#### [REQUIRED WORK]
Return all lines of the data in which the string "garbage" occurs.

(Stored data)
##############################

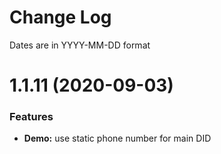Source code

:# Change Log

Dates are in YYYY-MM-DD format


# 1.1.11 (2020-09-03)

### Features

* **Demo:** use static phone number for main DID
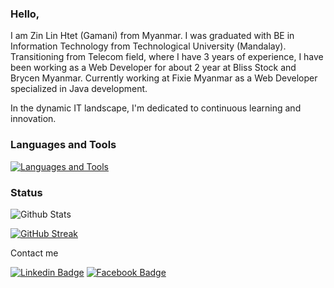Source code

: <h3>Hello, </h3>

I am Zin Lin Htet (Gamani) from Myanmar. I was graduated with BE in Information Technology from Technological University (Mandalay). Transitioning from Telecom field, where I have 3 years of experience, I have been working as a Web Developer for about 2 year at Bliss Stock and Brycen Myanmar. Currently working at Fixie Myanmar as a Web Developer specialized in Java development.

In the dynamic IT landscape, I'm dedicated to continuous learning and innovation.

### Languages and Tools

[![Languages and Tools](https://skillicons.dev/icons?i=bootstrap,tailwind,javascript,vuejs,react,angular,php,laravel,java,mysql,git,github,gitlab,vscode,eclipse)](https://skillicons.dev)

### Status

![Github Stats](https://github-readme-stats.vercel.app/api?username=mrzinlinhtet)

[![GitHub Streak](https://github-readme-streak-stats.herokuapp.com/?user=mrzinlinhtet)](https://git.io/streak-stats)

Contact me

[![Linkedin Badge](https://img.shields.io/badge/Linkedin-E4405F?style=for-the-badge&logo=linkedin&logoColor=white)](https://www.linkedin.com/in/zinlinhtet) 
[![Facebook Badge](https://img.shields.io/badge/Facebook-1877F2?style=for-the-badge&logo=facebook&logoColor=white)](https://www.facebook.com/mrzinlinhtet) 
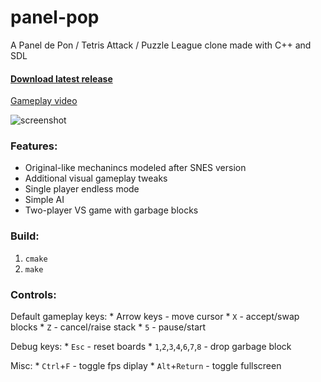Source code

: # panel-pop
A Panel de Pon / Tetris Attack / Puzzle League clone made with C++ and SDL

#### [Download latest release](https://github.com/a544jh/panel-pop/releases/latest)

[Gameplay video](http://www.youtube.com/watch?v=z_DVUP2aS9Y)

![screenshot](screenshot.png)

### Features:
* Original-like mechanincs modeled after SNES version
* Additional visual gameplay tweaks
* Single player endless mode
* Simple AI
* Two-player VS game with garbage blocks


### Build:

1. `cmake`
2. `make`


### Controls:

Default gameplay keys:
    * Arrow keys - move cursor
    * `X` - accept/swap blocks
    * `Z` - cancel/raise stack
    * `5` - pause/start

Debug keys:
    * `Esc` - reset boards
    * `1`,`2`,`3`,`4`,`6`,`7`,`8` - drop garbage block

Misc:
    * `Ctrl`+`F` - toggle fps diplay
    * `Alt`+`Return` - toggle fullscreen
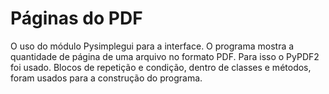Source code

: # Páginas do PDF

O uso do módulo Pysimplegui para a interface. O programa mostra
a quantidade de página de uma arquivo no formato PDF. Para isso o PyPDF2 foi usado.
Blocos de repetição e condição, dentro de classes e métodos, foram usados para a construção do programa.
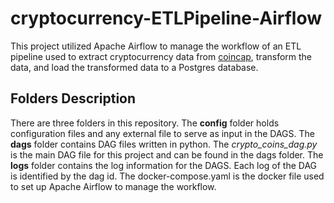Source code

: ﻿# cryptocurrency-ETLPipeline-Airflow

 This project utilized Apache Airflow to manage the workflow of an ETL pipeline used to extract cryptocurrency data from [coincap](www.coincap.com), transform the data, and load the transformed data to a Postgres database.

 ## Folders Description

 There are three folders in this repository. The **config** folder holds configuration files and any external file to serve as input in the DAGS. The **dags** folder contains DAG files written in python. The *crypto_coins_dag.py* is the main DAG file for this project and can be found in the dags folder. The **logs** folder contains the log information for the DAGS. Each log of the DAG is identified by the dag id. The docker-compose.yaml is the docker file used to set up Apache Airflow to manage the workflow.
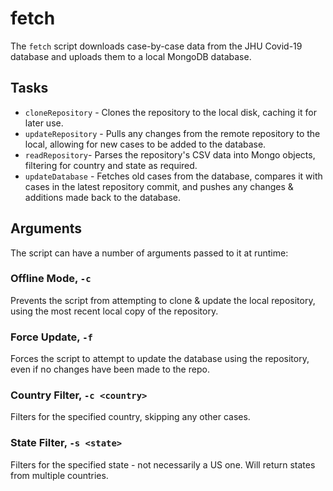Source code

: # fetch

The `fetch` script downloads case-by-case data from the JHU Covid-19 database and uploads them to a local MongoDB database.

## Tasks

- `cloneRepository` - Clones the repository to the local disk, caching it for later use.
- `updateRepository` - Pulls any changes from the remote repository to the local, allowing for new cases to be added to the database.
- `readRepository`- Parses the repository's CSV data into Mongo objects, filtering for country and state as required.
- `updateDatabase` - Fetches old cases from the database, compares it with cases in the latest repository commit, and pushes any changes & additions made back to the database.

## Arguments

The script can have a number of arguments passed to it at runtime:

### Offline Mode, `-c`

Prevents the script from attempting to clone & update the local repository, using the most recent local copy of the repository.

### Force Update, `-f`

Forces the script to attempt to update the database using the repository, even if no changes have been made to the repo.

### Country Filter, `-c <country>`

Filters for the specified country, skipping any other cases.

### State Filter, `-s <state>`

Filters for the specified state - not necessarily a US one. Will return states from multiple countries.
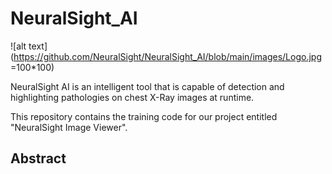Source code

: # NeuralSight_AI
![alt text](https://github.com/NeuralSight/NeuralSight_AI/blob/main/images/Logo.jpg =100*100)

NeuralSight AI is an intelligent tool that is capable of detection and highlighting pathologies on chest X-Ray images at runtime.

This repository contains the training code for our project entitled "NeuralSight Image Viewer".

## Abstract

##############################

#### [YOUR SOLUTION]
* Two-player VS game with garbage blocks
    * `1`,`2`,`3`,`4`,`6`,`7`,`8` - drop garbage block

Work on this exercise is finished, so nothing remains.